Pathwalker's Blessing
The road we walk has been walked before;
The footsteps of ancestors lie in the dirt before us
Under our feet, we tread in their ways.
These roads that I map have been mapped before,
Else no words would have come down to us
However dim, however garbled, however scorned,
Scraps and patches for us to piece together.
Yet the scraps and pieces are nothing
To the experience of the road itself,
So come, read the words of the new pathwalkers,
Those who follow the tracks, those who move
Through the dust, the snow, the rivers of blood and knives.
Why should we place this map in words?
Would it not be better, cries the wild heart,
To leave it secret, leave it myth, leave it scorned
That none might trouble its ways with disrespect?

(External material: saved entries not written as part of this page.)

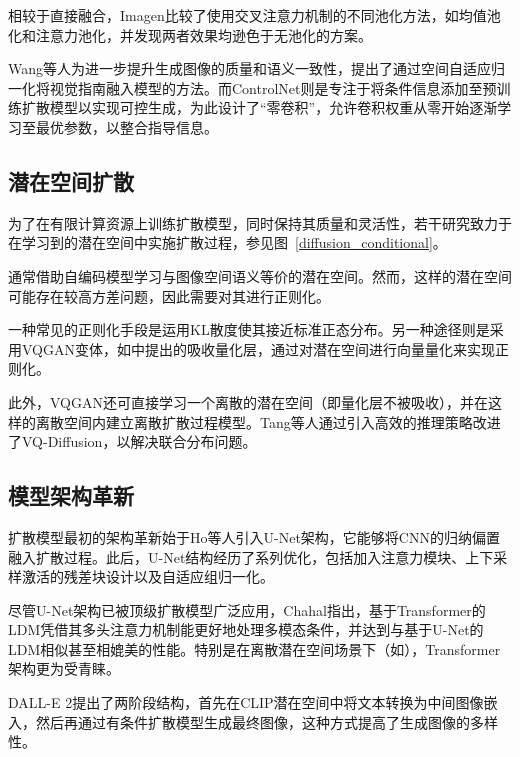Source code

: 相较于直接融合，Imagen\cite{saharia2022photorealistic}比较了使用交叉注意力机制的不同池化方法，如均值池化和注意力池化，并发现两者效果均逊色于无池化的方案。

Wang等人\cite{wang2022semantic}为进一步提升生成图像的质量和语义一致性，提出了通过空间自适应归一化将视觉指南融入模型的方法。而ControlNet\cite{zhang2023adding}则是专注于将条件信息添加至预训练扩散模型以实现可控生成，为此设计了“零卷积”，允许卷积权重从零开始逐渐学习至最优参数，以整合指导信息。

\subsection{潜在空间扩散}
\label{latent_diffusion}

为了在有限计算资源上训练扩散模型，同时保持其质量和灵活性，若干研究致力于在学习到的潜在空间中实施扩散过程，参见图~\ref{diffusion_conditional}。

通常借助自编码模型学习与图像空间语义等价的潜在空间。然而，这样的潜在空间可能存在较高方差问题，因此需要对其进行正则化。

一种常见的正则化手段是运用KL散度使其接近标准正态分布。另一种途径则是采用VQGAN\cite{esser2020taming}变体，如\cite{rombach2022high}中提出的吸收量化层，通过对潜在空间进行向量量化来实现正则化。

此外，VQGAN还可直接学习一个离散的潜在空间（即量化层不被吸收），并在这样的离散空间内建立离散扩散过程模型\cite{gu2021vector}。Tang等人\cite{tang2022improved}通过引入高效的推理策略改进了VQ-Diffusion，以解决联合分布问题。

\subsection{模型架构革新}
\label{model_architectures}

扩散模型最初的架构革新始于Ho等人\cite{ho2020denoising}引入U-Net架构，它能够将CNN的归纳偏置融入扩散过程。此后，U-Net结构经历了系列优化，包括加入注意力模块\cite{dhariwal2021diffusion}、上下采样激活的残差块设计\cite{song2020score}以及自适应组归一化\cite{dhariwal2021diffusion}。

尽管U-Net架构已被顶级扩散模型广泛应用，Chahal\cite{chahal2022exploring}指出，基于Transformer的LDM\cite{rombach2022high}凭借其多头注意力机制能更好地处理多模态条件，并达到与基于U-Net的LDM相似甚至相媲美的性能。特别是在离散潜在空间场景下（如\cite{jiang2022text2human, gu2021vector}），Transformer架构更为受青睐。

DALL-E 2\cite{ramesh2022hierarchical}提出了两阶段结构，首先在CLIP潜在空间中将文本转换为中间图像嵌入，然后再通过有条件扩散模型生成最终图像，这种方式提高了生成图像的多样性\cite{ramesh2022hierarchical}。

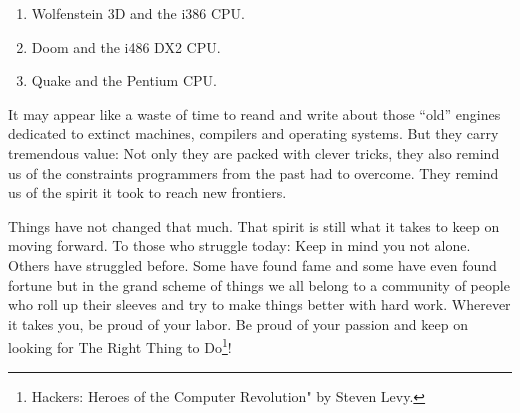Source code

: \documentclass[book.tex]{subfiles}
\begin{document}
\begin{enumerate}
\item Wolfenstein 3D and the i386 CPU.
\item Doom and the i486 DX2 CPU.
\item Quake and the Pentium CPU.
\end{enumerate}

\bigskip

It may appear like a waste of time to reand and write about those ``old'' engines dedicated to extinct machines, compilers and operating systems. But they carry tremendous value: Not only they are packed with clever tricks, they also remind us of the constraints programmers from the past had to overcome. They remind us of the spirit it took to reach new frontiers.\\
\par
Things have not changed that much. That spirit is still what it takes to keep on moving forward. To those who struggle today: Keep in mind you not alone. Others have struggled before. Some have found fame and some have even found fortune but in the grand scheme of things we all belong to a community of people who roll up their sleeves and try to make things better with hard work. Wherever it takes you, be proud of your labor. Be proud of your passion and keep on looking for The Right Thing to Do\footnote{Hackers: Heroes of the Computer Revolution" by Steven Levy.}!\\



\end{document}
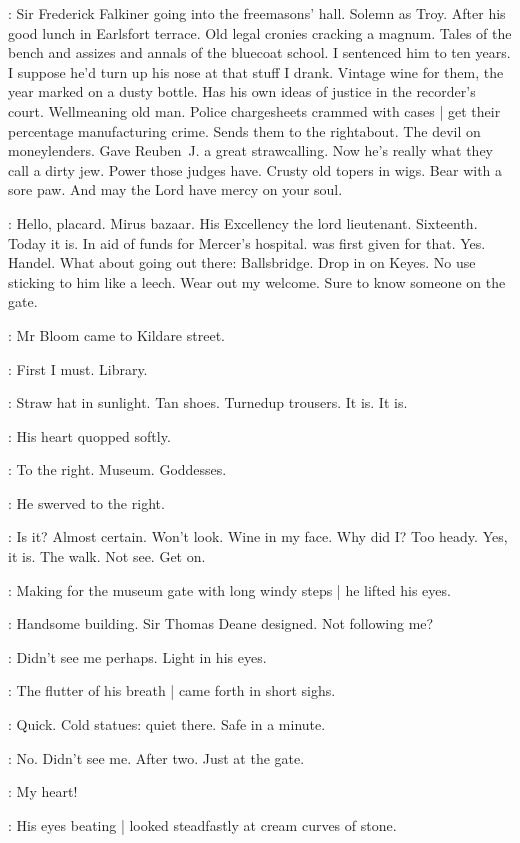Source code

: \BloomInt:
Sir Frederick Falkiner going into the freemasons' hall.
Solemn as Troy.
After his good lunch in Earlsfort terrace.
Old legal cronies cracking a magnum.
Tales of the bench and assizes and annals of the bluecoat school.
I sentenced him to ten years.
I suppose he'd turn up his nose at that stuff I drank.
Vintage wine for them,
the year marked on a dusty bottle.
Has his own ideas of justice in the recorder's court.
Wellmeaning old man.
Police chargesheets crammed with cases |
get their percentage manufacturing crime.
Sends them to the rightabout.
The devil on moneylenders.
Gave Reuben~J. a great strawcalling.
Now he's really what they call a dirty jew.
Power those judges have.
Crusty old topers in wigs.
Bear with a sore paw.
And may the Lord have mercy on your soul.

\BloomInt:
Hello, placard.
Mirus bazaar.
His Excellency the lord lieutenant.
Sixteenth.
Today it is.
In aid of funds for Mercer's hospital.
 was first given for that.
Yes.
Handel.
What about going out there:
Ballsbridge.
Drop in on Keyes.
No use sticking to him like a leech.
Wear out my welcome.
Sure to know someone on the gate.

:
Mr Bloom came to Kildare street.

\BloomInt:
First I must.
Library.

\BloomInt:
Straw hat in sunlight.
Tan shoes.
Turnedup trousers.
It is.
It is.

:
His heart quopped softly.

\BloomInt:
To the right.
Museum.
Goddesses.

:
He swerved to the right.%

\BloomInt:
Is it?
Almost certain.
Won't look.
Wine in my face.
Why did I?
Too heady.
Yes,
it is.
The walk.
Not see.
Get on.

:
Making for the museum gate with long windy steps |
he lifted his eyes.

\BloomInt:
Handsome building.
Sir Thomas Deane designed.
Not following me?

\BloomInt:
Didn't see me perhaps.
Light in his eyes.

:
The flutter of his breath |
came forth in short sighs.

\BloomInt:
Quick.
Cold statues:
quiet there.
Safe in a minute.

\BloomInt:
No.
Didn't see me.
After two.
Just at the gate.

\BloomInt:
My heart!

:
His eyes beating |
looked steadfastly at cream curves of stone.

Yet there will always be those who travel, I say back
To the fears and worries, and they deserve whatever words
Of wisdom we can give them. I would rather
Clean up the litter of a hundred tourists' bones
Than have the death of one god-touched innocent
On my hands for my sin of silence.
So come, take this offering of words,
This map, this guide, this book of warnings,
And take those warnings to your heart,
Shapeshifter, journeyer, pathwalker, way-tamer,
Walker of the Roads cradled in the Great Tree,
And the Tree's Blessing upon you, Walker,
In the roots, may you find your way
In the branches, may you find your way
In leaf that stretches to the darkening Gap, may you find your way.